# Recorded information
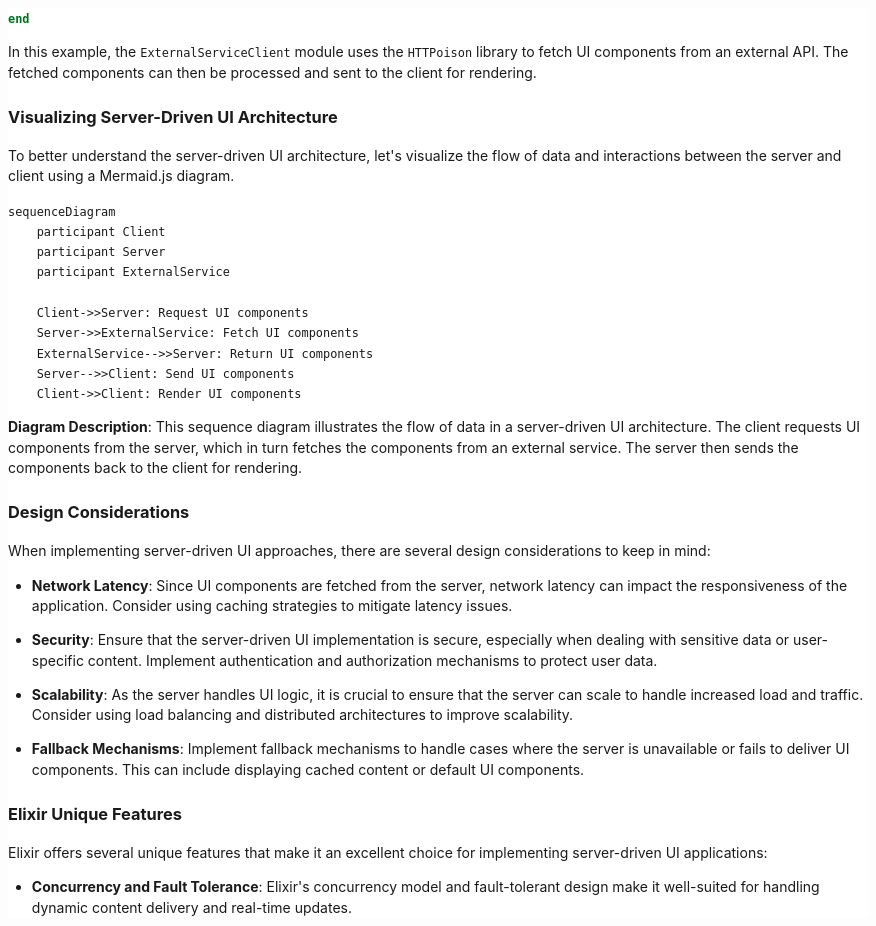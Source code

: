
 ```elixir
end
```

In this example, the `ExternalServiceClient` module uses the `HTTPoison` library to fetch UI components from an external API. The fetched components can then be processed and sent to the client for rendering.

### Visualizing Server-Driven UI Architecture

To better understand the server-driven UI architecture, let's visualize the flow of data and interactions between the server and client using a Mermaid.js diagram.

```mermaid
sequenceDiagram
    participant Client
    participant Server
    participant ExternalService

    Client->>Server: Request UI components
    Server->>ExternalService: Fetch UI components
    ExternalService-->>Server: Return UI components
    Server-->>Client: Send UI components
    Client->>Client: Render UI components
```

**Diagram Description**: This sequence diagram illustrates the flow of data in a server-driven UI architecture. The client requests UI components from the server, which in turn fetches the components from an external service. The server then sends the components back to the client for rendering.

### Design Considerations

When implementing server-driven UI approaches, there are several design considerations to keep in mind:

- **Network Latency**: Since UI components are fetched from the server, network latency can impact the responsiveness of the application. Consider using caching strategies to mitigate latency issues.

- **Security**: Ensure that the server-driven UI implementation is secure, especially when dealing with sensitive data or user-specific content. Implement authentication and authorization mechanisms to protect user data.

- **Scalability**: As the server handles UI logic, it is crucial to ensure that the server can scale to handle increased load and traffic. Consider using load balancing and distributed architectures to improve scalability.

- **Fallback Mechanisms**: Implement fallback mechanisms to handle cases where the server is unavailable or fails to deliver UI components. This can include displaying cached content or default UI components.

### Elixir Unique Features

Elixir offers several unique features that make it an excellent choice for implementing server-driven UI applications:

- **Concurrency and Fault Tolerance**: Elixir's concurrency model and fault-tolerant design make it well-suited for handling dynamic content delivery and real-time updates.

# What you are asked to do
Could you restate every record above word for word, leaving the pictures out?

# Problem solution
Source code

:
 ```elixir
end
```

In this example, the `ExternalServiceClient` module uses the `HTTPoison` library to fetch UI components from an external API. The fetched components can then be processed and sent to the client for rendering.

### Visualizing Server-Driven UI Architecture

To better understand the server-driven UI architecture, let's visualize the flow of data and interactions between the server and client using a Mermaid.js diagram.

```mermaid
sequenceDiagram
    participant Client
    participant Server
    participant ExternalService

    Client->>Server: Request UI components
    Server->>ExternalService: Fetch UI components
    ExternalService-->>Server: Return UI components
    Server-->>Client: Send UI components
    Client->>Client: Render UI components
```

**Diagram Description**: This sequence diagram illustrates the flow of data in a server-driven UI architecture. The client requests UI components from the server, which in turn fetches the components from an external service. The server then sends the components back to the client for rendering.

### Design Considerations

When implementing server-driven UI approaches, there are several design considerations to keep in mind:

- **Network Latency**: Since UI components are fetched from the server, network latency can impact the responsiveness of the application. Consider using caching strategies to mitigate latency issues.

- **Security**: Ensure that the server-driven UI implementation is secure, especially when dealing with sensitive data or user-specific content. Implement authentication and authorization mechanisms to protect user data.

- **Scalability**: As the server handles UI logic, it is crucial to ensure that the server can scale to handle increased load and traffic. Consider using load balancing and distributed architectures to improve scalability.

- **Fallback Mechanisms**: Implement fallback mechanisms to handle cases where the server is unavailable or fails to deliver UI components. This can include displaying cached content or default UI components.

### Elixir Unique Features

Elixir offers several unique features that make it an excellent choice for implementing server-driven UI applications:

- **Concurrency and Fault Tolerance**: Elixir's concurrency model and fault-tolerant design make it well-suited for handling dynamic content delivery and real-time updates.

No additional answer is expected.